Stored dataset items:
=== Section Start ===
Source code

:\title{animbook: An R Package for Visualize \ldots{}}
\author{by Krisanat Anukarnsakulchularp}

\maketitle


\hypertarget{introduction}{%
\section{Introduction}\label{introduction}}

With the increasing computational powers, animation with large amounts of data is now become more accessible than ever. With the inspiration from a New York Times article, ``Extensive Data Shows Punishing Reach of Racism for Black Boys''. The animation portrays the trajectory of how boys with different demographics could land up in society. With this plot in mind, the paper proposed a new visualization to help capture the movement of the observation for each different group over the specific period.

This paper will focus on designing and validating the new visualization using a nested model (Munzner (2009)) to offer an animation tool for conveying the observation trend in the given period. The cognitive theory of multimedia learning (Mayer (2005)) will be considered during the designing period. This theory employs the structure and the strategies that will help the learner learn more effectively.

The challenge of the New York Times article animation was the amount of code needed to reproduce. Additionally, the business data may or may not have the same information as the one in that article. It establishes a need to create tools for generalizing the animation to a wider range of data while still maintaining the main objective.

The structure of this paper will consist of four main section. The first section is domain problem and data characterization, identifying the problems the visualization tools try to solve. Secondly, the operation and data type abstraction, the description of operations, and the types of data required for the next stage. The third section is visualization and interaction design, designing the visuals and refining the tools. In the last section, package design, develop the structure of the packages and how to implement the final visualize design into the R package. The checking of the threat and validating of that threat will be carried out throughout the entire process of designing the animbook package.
=== Section End ===
=== Section Start ===
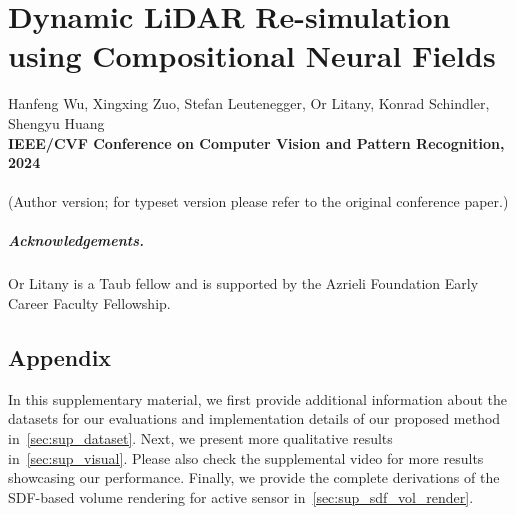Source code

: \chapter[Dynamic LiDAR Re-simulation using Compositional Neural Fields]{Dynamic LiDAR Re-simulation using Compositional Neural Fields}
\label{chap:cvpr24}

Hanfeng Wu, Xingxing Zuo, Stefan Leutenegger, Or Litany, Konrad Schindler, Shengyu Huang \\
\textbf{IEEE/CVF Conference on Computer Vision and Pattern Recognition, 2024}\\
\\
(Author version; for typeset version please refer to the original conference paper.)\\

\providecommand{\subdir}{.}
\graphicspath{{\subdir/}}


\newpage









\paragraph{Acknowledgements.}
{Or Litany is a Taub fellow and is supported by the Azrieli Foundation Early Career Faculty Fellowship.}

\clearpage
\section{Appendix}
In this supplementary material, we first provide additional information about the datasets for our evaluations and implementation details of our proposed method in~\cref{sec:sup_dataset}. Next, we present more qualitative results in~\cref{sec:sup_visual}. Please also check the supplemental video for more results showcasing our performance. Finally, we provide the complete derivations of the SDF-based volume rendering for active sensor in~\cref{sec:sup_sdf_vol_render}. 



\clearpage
=== Section End ===
* **The problem**
Provide only the count of lines in the records above that hold the word "subdir".

* **Solution for this task**
2